Memory and Loss in Aftersun

An exploration of memory and loss in the ending scene of Aftersun

Isabel Rose Hay, University of Bristol, Film and Theatre BA, Year 1
Introduction to Film and Television Studies, formative essay, awarded 81/100 first class.

Aftersun (Charlotte Wells, 2022) follows the last holiday Sophie (Frankie Corio) took with her father, Calum (Paul Mescal), when she was 11. VHS footage structures the narrative, interwoven with Sophie’s real and imagined memories, which builds a picture of their relationship. Sophie grapples with reconciling two versions of Calum: the father figure she grew up with and the man she never truly knew. In this essay, I will examine how Well’s aesthetic and formal choices pertaining to editing and cinematography contribute to the film’s wider meanings. Specifically, I will investigate how themes of memory and loss are explored in Aftersun’s ending scene.

The contrastive editing of Sophie and Calum’s ‘last dance’ reveals a lot of meaning. The penultimate scene begins with Calum dancing, carefree and adorned by coloured light, beckoning Sophie to join. This cuts to adult Sophie watching Calum at a rave, dancing with jolting and convulsive movements before jump-cutting back into young Sophie’s memory. Another harsh cut returns the audience to the present, we see adult Sophie shouting angrily at her father and reaching for him.

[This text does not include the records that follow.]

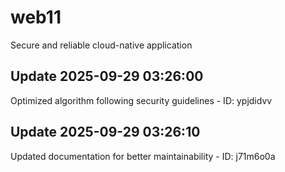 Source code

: # web11
Secure and reliable cloud-native application

## Update 2025-09-29 03:26:00
Optimized algorithm following security guidelines - ID: ypjdidvv


## Update 2025-09-29 03:26:10
Updated documentation for better maintainability - ID: j71m6o0a

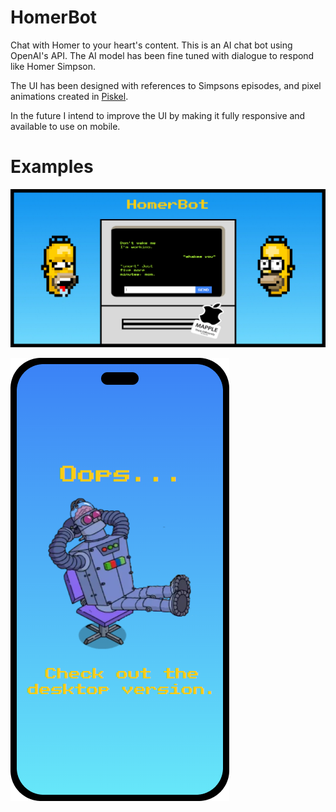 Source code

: 
# HomerBot

Chat with Homer to your heart's content. This is an AI chat bot using OpenAI's API. The AI model has been fine tuned with dialogue to respond like Homer Simpson.

The UI has been designed with references to Simpsons episodes, and pixel animations created in [Piskel](https://www.piskelapp.com/).

In the future I intend to improve the UI by making it fully responsive and available to use on mobile.

# Examples

![landingpage](https://github.com/ben-dh3/ai_chatbot/blob/main/public/main_image.png?raw=true)

![mobilepage](https://github.com/ben-dh3/ai_chatbot/blob/main/public/mobile_image.png?raw=true)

The scene continues to alternate between the timeframes. Wells employs a discontinuous editing style by manipulating the temporal order of the scene, cutting between memory and present reality. This disorientates time and confuses the receiver, aligning them with Sophie’s confusion. Navigating conflicting emotions of grief and resentment, Sophie doesn’t fully understand the loss of her dad, and nor does the audience as they are granted access through Sophie’s disoriented point of view. The hard-cut editing which jumps between timeframes draws attention to important parallels and contrasts. Sophie’s memories are shown through close cut-ins on Calum which highlight details of his flesh and body, dancing and wholly alive. When embracing, they fill the entire frame, giving the moment a sense of intimacy and heightening the emotional impact. Their display of familial love dominates the frame with importance. These compositional choices, alongside comparatively high key lighting and warm colour grading, present the memory as cinematic and positively heartfelt. This indicates Sophie is savouring the happiness of the memory, in the moment through a tight embrace and in hindsight by dwelling on the detail and joy. The composition could also be read in terms of Sophie’s response to loss. Searching behaviour is a recognised aspect of grief and refers to the desire to repair the lost physical attachment of a person, by seeking out sights, smells or feelings associated with them. Such detailed remembering creates a sense that Sophie is trying to bring herself close to her late father.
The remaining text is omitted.